Joint Oireachtas Committee on Health and Children

Medical Indemnity Insurance Costs: Discussion

9:30 am

Photo of John CrownJohn Crown (Independent) | Oireachtas source

I will leave others to judge if I am grandstanding. Part of the problem of the culture of secrecy in Irish medicine is that when Irish doctors, whose instinct is to be honest when something happens, try to be honest, they are immediately advised by the administrators in the hospital and by the lawyers to shut up. That is what happens. Therefore, the problem regarding the lack of transparency when accidents happen is usually caused by the administration.

I have some specific questions for the Medical Protection Society, MPS. I would like to pay tribute to the MPS. It is a non-profit organisation and any doctor who has ever needed its services realises that at a time which can be the loneliest in one's professional career, it is good to have friends like them on one's side. I thank the society for all the work it has done for Irish doctors.

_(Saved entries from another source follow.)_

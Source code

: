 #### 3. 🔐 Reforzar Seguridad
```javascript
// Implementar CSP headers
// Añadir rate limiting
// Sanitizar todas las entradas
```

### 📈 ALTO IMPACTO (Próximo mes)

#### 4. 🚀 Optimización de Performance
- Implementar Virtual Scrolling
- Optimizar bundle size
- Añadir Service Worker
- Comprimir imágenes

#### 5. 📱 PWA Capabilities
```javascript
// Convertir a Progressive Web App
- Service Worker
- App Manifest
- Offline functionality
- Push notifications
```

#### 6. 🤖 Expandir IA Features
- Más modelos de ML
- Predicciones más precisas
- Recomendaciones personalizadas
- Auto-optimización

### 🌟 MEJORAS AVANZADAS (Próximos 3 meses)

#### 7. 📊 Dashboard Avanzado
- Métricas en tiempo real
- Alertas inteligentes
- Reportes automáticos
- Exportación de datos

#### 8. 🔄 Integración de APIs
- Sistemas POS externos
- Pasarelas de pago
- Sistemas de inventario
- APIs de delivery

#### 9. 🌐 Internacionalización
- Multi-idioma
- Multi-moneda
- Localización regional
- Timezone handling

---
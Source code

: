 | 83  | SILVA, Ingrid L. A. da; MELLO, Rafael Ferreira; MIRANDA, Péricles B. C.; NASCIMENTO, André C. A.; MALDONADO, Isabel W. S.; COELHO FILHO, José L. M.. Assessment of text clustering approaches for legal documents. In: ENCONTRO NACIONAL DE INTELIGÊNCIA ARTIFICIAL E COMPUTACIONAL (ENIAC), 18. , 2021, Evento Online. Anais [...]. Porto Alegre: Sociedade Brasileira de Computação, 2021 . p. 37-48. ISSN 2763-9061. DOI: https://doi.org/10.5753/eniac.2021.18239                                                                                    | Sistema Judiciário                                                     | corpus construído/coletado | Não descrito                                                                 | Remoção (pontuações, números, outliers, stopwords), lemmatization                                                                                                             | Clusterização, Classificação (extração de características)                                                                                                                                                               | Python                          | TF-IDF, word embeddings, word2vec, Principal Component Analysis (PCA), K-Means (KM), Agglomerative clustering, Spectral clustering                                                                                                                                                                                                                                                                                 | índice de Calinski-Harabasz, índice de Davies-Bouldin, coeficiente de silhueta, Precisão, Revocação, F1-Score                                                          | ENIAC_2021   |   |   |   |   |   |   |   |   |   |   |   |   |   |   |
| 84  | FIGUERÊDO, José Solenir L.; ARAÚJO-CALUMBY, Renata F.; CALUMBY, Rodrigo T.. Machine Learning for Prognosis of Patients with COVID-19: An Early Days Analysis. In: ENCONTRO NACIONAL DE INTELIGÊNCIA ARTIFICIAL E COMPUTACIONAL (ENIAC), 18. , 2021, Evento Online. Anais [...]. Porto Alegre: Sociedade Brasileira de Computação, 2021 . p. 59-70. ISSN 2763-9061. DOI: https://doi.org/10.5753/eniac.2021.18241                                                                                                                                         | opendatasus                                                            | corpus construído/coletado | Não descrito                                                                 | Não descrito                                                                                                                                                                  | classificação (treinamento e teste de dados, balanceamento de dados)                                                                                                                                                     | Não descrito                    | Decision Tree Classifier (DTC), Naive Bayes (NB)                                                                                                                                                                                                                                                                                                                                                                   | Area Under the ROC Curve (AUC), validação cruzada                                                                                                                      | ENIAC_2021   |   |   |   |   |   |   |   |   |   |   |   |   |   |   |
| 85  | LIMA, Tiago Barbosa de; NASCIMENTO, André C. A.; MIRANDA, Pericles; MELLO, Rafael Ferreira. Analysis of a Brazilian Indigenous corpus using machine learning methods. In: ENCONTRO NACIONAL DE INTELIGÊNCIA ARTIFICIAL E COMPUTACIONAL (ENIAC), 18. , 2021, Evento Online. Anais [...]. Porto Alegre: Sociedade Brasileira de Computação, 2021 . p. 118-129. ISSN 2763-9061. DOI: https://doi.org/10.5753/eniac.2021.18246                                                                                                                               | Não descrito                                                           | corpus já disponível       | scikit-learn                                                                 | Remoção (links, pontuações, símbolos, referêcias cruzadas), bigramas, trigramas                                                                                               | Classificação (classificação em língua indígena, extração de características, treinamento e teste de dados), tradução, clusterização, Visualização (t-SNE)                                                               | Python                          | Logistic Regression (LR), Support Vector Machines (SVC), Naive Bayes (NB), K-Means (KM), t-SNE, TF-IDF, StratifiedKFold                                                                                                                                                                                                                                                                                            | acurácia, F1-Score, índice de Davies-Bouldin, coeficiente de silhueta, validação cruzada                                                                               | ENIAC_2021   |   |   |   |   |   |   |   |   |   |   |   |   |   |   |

I have two questions for Mr. Kayll. First, what is the justification for increasing the premium of somebody who has worked all of their career with a mixed public-private practice, but then, perhaps in order to take early retirement, becomes a full-time private practitioner, and only sees private patients in the same place as they always saw patients? What is the justification of increasing it not by a couple of per cent but fivefold? This is happening. People who were paying €10,000 per year for medical malpractice cover from MPS when they had large private practices as part of a mixed practice, suddenly find when they become full-time private practitioners that their premium is increased. Can it be backed up by actuaries that their risk increases fivefold or are they in fact cross-subsidising some other part of the medical risk pie? It looks to me as if they are.